Thursday, April 19, 2018

Ghislaine Leung at Reading International


(link)

"For [Chris] Burden the question of, “How did our world end up like this?” is posited as the product of thousands of megalomaniac children grown never learning their childhood fantasies of the world need not be enforced upon it. That the train barons and real estate developers creating the world may have less to do with money and more with the latent remains of childhood fevers." - Chris Burden Metropolis II at LACMA

That we learn in childhood to act as gods. We are given realms. Build castles to smash, bricks to heights, dolls to have our way with. The megalomaniacism of childhood is rewarded endlessly with no wonder why later we are left with it blooming all over our world.

"Increasing prevalence of the diorama, the miniature, their vessels staging us as onlookers to worlds as sandboxes. A dissonance between our interior worlds that of course we find increasingly virtual and beholden to our godlike control of drag/drop materiality conjuring our desires that the outer world increasingly doesn't reflect, the world steamrolled at the whim of other's control. So our turning to dolls and miniatures and virtuality makes symptomatic sense, fulfilling our need for control over a world we increasingly seem to not have much over makes psychologic sense. The world providing ever further customizable habitats to busy ourselves with while remaining deaf to our desires, a lot like playing with dolls."- “Sylvanian Families Biennial 2017” at XYZ collective

See too: Mathis Altmann at Freedman Fitzpatrick

Wednesday, April 18, 2018

Erika Verzutti at Misako & Rosen

(link)

Material excess, crust, small holes cut in flesh to place tiny stones. Little pimples to pop, nubbins,  to squeeze out excess, or pull an ingrown hair from under tender flesh. Feel bodily presence inside squares. Cut carrots in your belly button. Fill your ears with plastic beads, your salivary glands with pearls, your tear ducts with coral. Connect several puzzle pieces to feel that satisfying soft click. Fill your colon with concrete.

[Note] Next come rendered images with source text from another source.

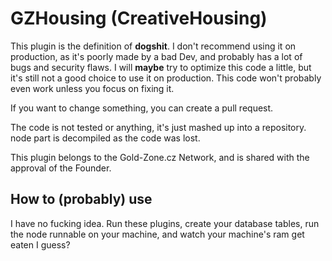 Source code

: # GZHousing (CreativeHousing)

This plugin is the definition of **dogshit**. I don't recommend using it on production, as it's poorly made by a bad Dev, and probably has a lot of bugs and security flaws.
I will **maybe** try to optimize this code a little, but it's still not a good choice to use it on production.
This code won't probably even work unless you focus on fixing it.

If you want to change something, you can create a pull request.

The code is not tested or anything, it's just mashed up into a repository.
node part is decompiled as the code was lost.

This plugin belongs to the Gold-Zone.cz Network, and is shared with the approval of the Founder.

## How to (probably) use
I have no fucking idea. Run these plugins, create your database tables, run the node runnable on your machine, and watch your machine's ram get eaten I guess?
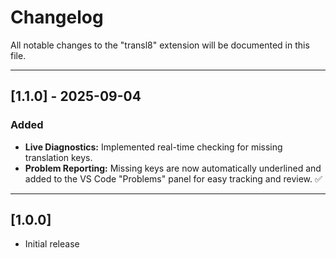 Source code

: # Changelog

All notable changes to the "transl8" extension will be documented in this file.

---

## [1.1.0] - 2025-09-04

### Added
- **Live Diagnostics:** Implemented real-time checking for missing translation keys.
- **Problem Reporting:** Missing keys are now automatically underlined and added to the VS Code "Problems" panel for easy tracking and review. ✅

---

## [1.0.0]

- Initial release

Easily fit the average lightbulb's glass end into an open mouth to find it cannot come back out, the skeletal structure of your jaw is one way, leading to a series of horrible wet youtube videos. Remove the concrete to find a sculpture of your colon. How many apples do you think we could fit inside him? Surgically removed hangnails. Ingrown toenails. Rubbing mother's bunions. Rug burn so bad your uncle weeps. Reliquaries of saint's bones. Red swollen earlobes pinned to potatoes. Pizza face leaking. Red boogers wiped on pants. The entirety of childhoods perforations leaving a body like Spongebob. Pumice stones for exfoliant. Cartoon meat like cake. A pound of flesh removed without a drop of blood, just some sensitivity around the glands. I replaced my cheek with a smooth stone.
"Indeed, what the Pulitzer committee lauded him for was this precise ability to make something seen as highbrow, like art, seem less intimidating by his own buffoonery. They cite his “daring perspectives on visual art in America, encompassing the personal, the political, the pure and the profane” as reason for the award. But in a time when American politics has been profaned by the purely personal whims of one white man, the celebration of another doing the same in the arts raises some red flags for me."
-http://observer.com/2018/04/jerry-saltz-pulitzer-win-prompts-questions-on-the-aim-of-art-criticism/

see too: “Stories of Almost Everyone” at Hammer Museum

Tuesday, April 17, 2018

Past: Richard Aldrich

"Because surely there is actually a fool doing this full time."